Entries taken from a collection
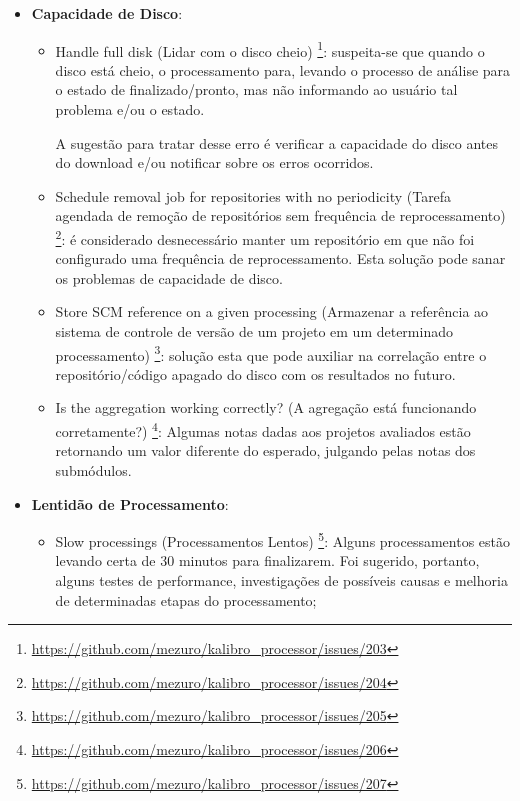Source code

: \begin{itemize}
  \item \textbf{Capacidade de Disco}:
    \begin{itemize}

      \item Handle full disk (Lidar com o disco cheio)
      \footnote{\url{https://github.com/mezuro/kalibro\_processor/issues/203}}:
        suspeita-se que quando o disco está cheio, o processamento para, levando
        o processo de análise para o estado de finalizado/pronto, mas não
        informando ao usuário tal problema e/ou o estado.

        A sugestão para tratar desse erro é verificar a capacidade do
        disco antes do download e/ou notificar sobre os erros ocorridos.

      \item Schedule removal job for repositories with no periodicity (Tarefa
      agendada de remoção de repositórios sem frequência de reprocessamento)
      \footnote{\url{https://github.com/mezuro/kalibro\_processor/issues/204}}:
        é considerado desnecessário manter um repositório em que não foi
        configurado uma frequência de reprocessamento. Esta solução pode sanar
        os problemas de capacidade de disco.

      \item Store SCM reference on a given processing (Armazenar a referência ao
      sistema de controle de versão de um projeto em um determinado
      processamento)
      \footnote{\url{https://github.com/mezuro/kalibro\_processor/issues/205}}:
        solução esta que pode auxiliar na correlação entre o repositório/código
        apagado do disco com os resultados no futuro.

      \item Is the aggregation working correctly? (A agregação está funcionando
      corretamente?)
      \footnote{\url{https://github.com/mezuro/kalibro\_processor/issues/206}}:
        Algumas notas dadas aos projetos avaliados estão retornando um valor
        diferente do esperado, julgando pelas notas dos submódulos.

    \end{itemize}
  \item \textbf{Lentidão de Processamento}:
    \begin{itemize}

      \item Slow processings (Processamentos Lentos)
      \footnote{\url{https://github.com/mezuro/kalibro\_processor/issues/207}}:
        Alguns processamentos estão levando certa de 30 minutos para
        finalizarem. Foi sugerido, portanto, alguns testes de performance,
        investigações de possíveis causas e melhoria de determinadas etapas do
        processamento;


\end{itemize}
\end{itemize}
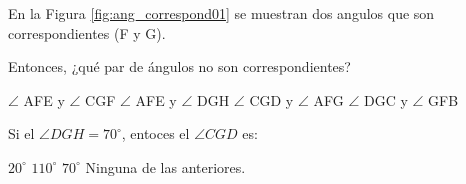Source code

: En la Figura \ref{fig:ang_correspond01} se muestran dos angulos que son correspondientes (F y G).

\begin{minipage}{0.55\textwidth}
    \begin{parts}
        Entonces, ¿qué par de ángulos no son correspondientes?

        \begin{checkboxes}
            \choice $\angle$ AFE y $\angle$ CGF
            \choice $\angle$ AFE y $\angle$ DGH
            \choice $\angle$ CGD y $\angle$ AFG
            \CorrectChoice $\angle$ DGC y $\angle$ GFB
        \end{checkboxes}

        Si el $\angle DGH=70^\circ$, entoces el $\angle CGD$ es:

        \begin{checkboxes}
            \choice $20^\circ$
            \CorrectChoice $110^\circ$
            \choice $70^\circ$
            \choice Ninguna de las anteriores.
        \end{checkboxes}

    \end{parts}
\end{minipage}%
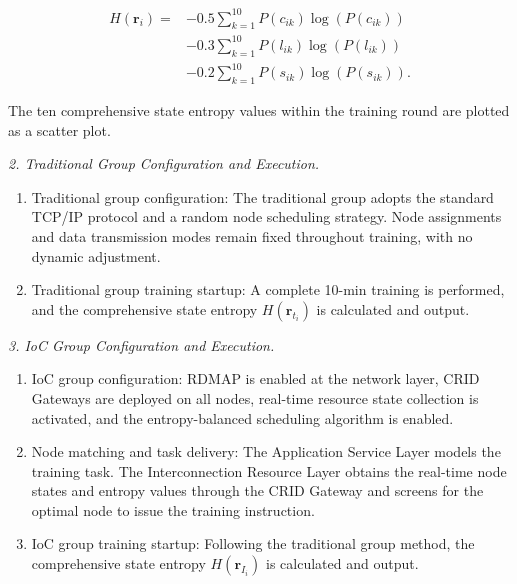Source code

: \documentclass{ccjnl}
\begin{document}
\begin{equation}
	\begin{aligned}
		H(\mathbf{r}_i)
		={}&-0.5\sum_{k=1}^{10}P(c_{ik})\log\!\left(P(c_{ik})\right)\\
		&-0.3\sum_{k=1}^{10}P(l_{ik})\log\!\left(P(l_{ik})\right)\\
		&-0.2\sum_{k=1}^{10}P(s_{ik})\log\!\left(P(s_{ik})\right).
	\end{aligned}
	\label{eq:training-state-entropy}
\end{equation}

The ten comprehensive state entropy values within the training round are plotted as a scatter plot.

\par
{}
\noindent\textit{2. Traditional Group Configuration and Execution.}\par

\begin{enumerate}[nosep,label=\alph*.]
	\item Traditional group configuration:
	The traditional group adopts the standard TCP/IP protocol and a random node scheduling strategy. Node assignments and data transmission modes remain fixed throughout training, with no dynamic adjustment.
	
	\item Traditional group training startup:
	A complete 10-min training is performed, and the comprehensive state entropy $H(\mathbf{r}_{t_i})$ is calculated and output.
\end{enumerate}

\par
{}
\noindent\textit{3. IoC Group Configuration and Execution.}\par

\begin{enumerate}[nosep,label=\alph*.]
	\item IoC group configuration:
	RDMAP is enabled at the network layer, CRID Gateways are deployed on all nodes, real-time resource state collection is activated, and the entropy-balanced scheduling algorithm is enabled.
	
	\item Node matching and task delivery:
	The Application Service Layer models the training task. The Interconnection Resource Layer obtains the real-time node states and entropy values through the CRID Gateway and screens for the optimal node to issue the training instruction.
	
	\item IoC group training startup:
	Following the traditional group method, the comprehensive state entropy $H(\mathbf{r}_{I_i})$ is calculated and output.
\end{enumerate}
\end{document}
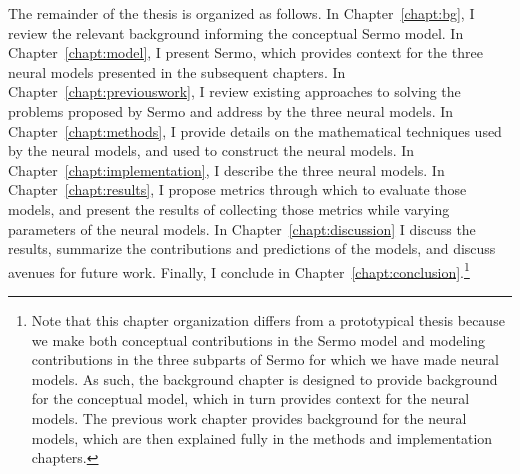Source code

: The remainder of the thesis is organized as follows.
In Chapter~\ref{chapt:bg},
I review the relevant background informing
the conceptual Sermo model.
In Chapter~\ref{chapt:model},
I present Sermo,
which provides context for
the three neural models presented
in the subsequent chapters.
In Chapter~\ref{chapt:previouswork},
I review existing approaches
to solving the problems
proposed by Sermo
and address by the three neural models.
In Chapter~\ref{chapt:methods},
I provide details on the
mathematical techniques
used by the neural models,
and used to construct the neural models.
In Chapter~\ref{chapt:implementation},
I describe the three neural models.
In Chapter~\ref{chapt:results},
I propose metrics through which
to evaluate those models,
and present the results of collecting those metrics
while varying parameters of the neural models.
In Chapter~\ref{chapt:discussion}
I discuss the results,
summarize the contributions and predictions
of the models,
and discuss avenues for future work.
Finally, I conclude in Chapter~\ref{chapt:conclusion}.\footnote{
  Note that this chapter organization differs
  from a prototypical thesis
  because we make both
  conceptual contributions
  in the Sermo model
  and modeling contributions
  in the three subparts of Sermo
  for which we have made neural models.
  As such, the background chapter is designed
  to provide background for the conceptual model,
  which in turn provides context
  for the neural models.
  The previous work chapter provides
  background for the neural models,
  which are then explained fully
  in the methods and implementation chapters.}
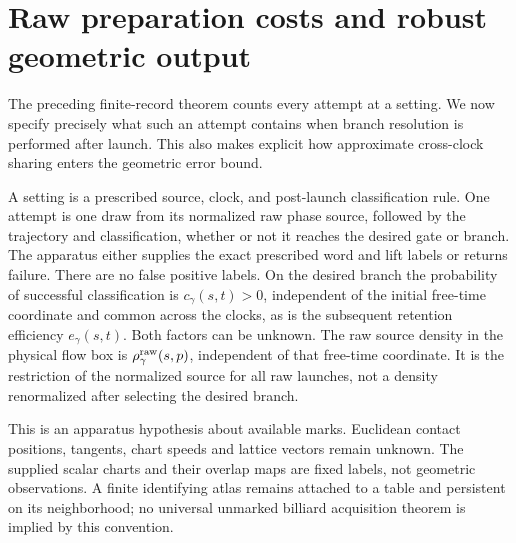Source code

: \section{Raw preparation costs and robust geometric output}
\label{sec:v79-geometric-robustness}

The preceding finite-record theorem counts every attempt at a setting.
We now specify precisely what such an attempt contains when branch
resolution is performed after launch.  This also makes explicit how
approximate cross-clock sharing enters the geometric error bound.

\begin{definition}
\label{def:v79-raw}
A setting is a prescribed source, clock, and post-launch classification
rule.  One attempt is one draw from its normalized raw phase source,
followed by the trajectory and classification, whether or not it reaches
the desired gate or branch.  The apparatus either supplies the exact
prescribed word and lift labels or returns failure.  There are no false
positive labels.  On the desired branch the probability of successful
classification is $c_\gamma(s,t)>0$, independent of the initial free-time
coordinate and common across the clocks, as is the subsequent retention
efficiency $e_\gamma(s,t)$.  Both factors can be unknown.  The raw
source density in the physical flow box is $\rho_\gamma^{\rm raw}(s,p)$,
independent of that free-time coordinate.  It is the restriction of the
normalized source for all raw launches, not a density renormalized after
selecting the desired branch.
\end{definition}

This is an apparatus hypothesis about available marks.  Euclidean
contact positions, tangents, chart speeds and lattice vectors remain
unknown.  The supplied scalar charts and their overlap maps are fixed
labels, not geometric observations.  A finite identifying atlas remains
attached to a table and persistent on its neighborhood; no universal
unmarked billiard acquisition theorem is implied by this convention.

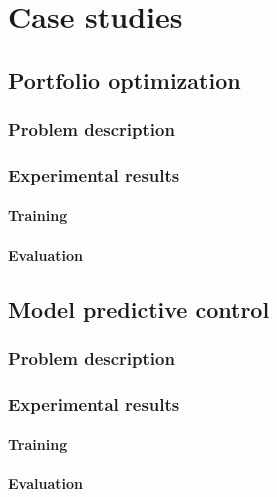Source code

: \documentclass[
]{article}
\let\oldparagraph\paragraph
\renewcommand{\paragraph}[1]{\oldparagraph{#1}\mbox{}}
\begin{document}
\section{Case studies}\label{case-studies}

\subsection{Portfolio optimization}\label{portfolio-optimization}

\subsubsection{Problem description}\label{problem-description}

\subsubsection{Experimental results}\label{experimental-results}

\paragraph{Training}\label{training}

\paragraph{Evaluation}\label{evaluation}

\subsection{Model predictive control}\label{model-predictive-control}

\subsubsection{Problem description}\label{problem-description-1}

\subsubsection{Experimental results}\label{experimental-results-1}

\paragraph{Training}\label{training-1}

\paragraph{Evaluation}\label{evaluation-1}
\end{document}
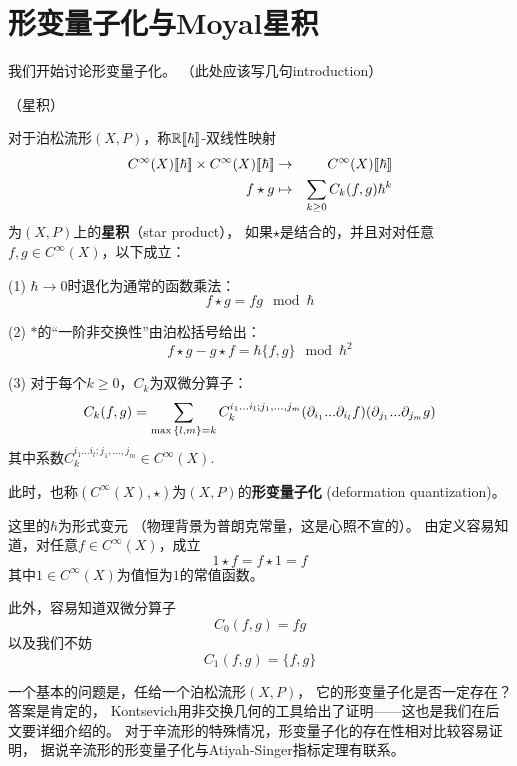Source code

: \section{形变量子化与Moyal星积}
我们开始讨论形变量子化。
{\color{red}（此处应该写几句introduction）}

\begin{definition}（星积）

对于泊松流形$(X,P)$，称$\mathbb{R}[\![\hbar]\!]$-双线性映射
\begin{eqnarray*}
C^{\infty}(X)[\![\hbar]\!]\times C^{\infty}(X)[\![\hbar]\!]
&\to& C^{\infty}(X)[\![\hbar]\!]\\
f\star g&\mapsto& \sum_{k\geq 0}C_k(f,g)\hbar^k
\end{eqnarray*}
为$(X,P)$上的\textbf{星积}（star product），
如果$\star$是结合的，并且对对任意$f,g\in C^{\infty}(X)$，以下成立：


(1) $\hbar\to 0$时退化为通常的函数乘法：
$$f\star g=fg\mod\hbar$$

(2) $*$的“一阶非交换性”由泊松括号给出：
$$f\star g-g\star f=\hbar\{f,g\}\mod\hbar^2$$

(3) 对于每个$k\geq 0$，$C_k$为双微分算子：
$$C_k(f,g)=\sum_{\max{\{l,m\}}=k}
C_k^{i_1...i_l;j_1,...,j_m}(\partial_{i_1}...\partial_{i_l}f)
(\partial_{j_1}...\partial_{j_m}g)$$
其中系数$C_k^{i_1...i_l;j_1,...,j_m}\in C^{\infty}(X)$.
\end{definition}

此时，也称$(C^{\infty}(X),\star)$为$(X,P)$的\textbf{形变量子化}
(deformation quantization)。


这里的$\hbar$为形式变元
（物理背景为普朗克常量，这是心照不宣的）。
由定义容易知道，对任意$f\in C^{\infty}(X)$，成立
$$1\star f=f\star 1=f$$
其中$1\in C^{\infty}(X)$为值恒为$1$的常值函数。

此外，容易知道双微分算子
$$C_0(f,g)=fg$$
以及我们不妨
$$C_1(f,g)=\{f,g\}$$

一个基本的问题是，任给一个泊松流形$(X,P)$，
它的形变量子化是否一定存在？答案是肯定的，
Kontsevich用非交换几何的工具给出了证明——这也是我们在后文要详细介绍的。
对于辛流形的特殊情况，形变量子化的存在性相对比较容易证明，
据说辛流形的形变量子化与Atiyah-Singer指标定理有联系。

## What you have to do
The required answer is the run of lines above, starting at the line with "I discuss the" and ending at the line with "in the methods", reproduced exactly with both ends.

## Result for this task
I discuss the results,
summarize the contributions and predictions
of the models,
and discuss avenues for future work.
Finally, I conclude in Chapter~\ref{chapt:conclusion}.\footnote{
  Note that this chapter organization differs
  from a prototypical thesis
  because we make both
  conceptual contributions
  in the Sermo model
  and modeling contributions
  in the three subparts of Sermo
  for which we have made neural models.
  As such, the background chapter is designed
  to provide background for the conceptual model,
  which in turn provides context
  for the neural models.
  The previous work chapter provides
  background for the neural models,
  which are then explained fully
  in the methods and implementation chapters.}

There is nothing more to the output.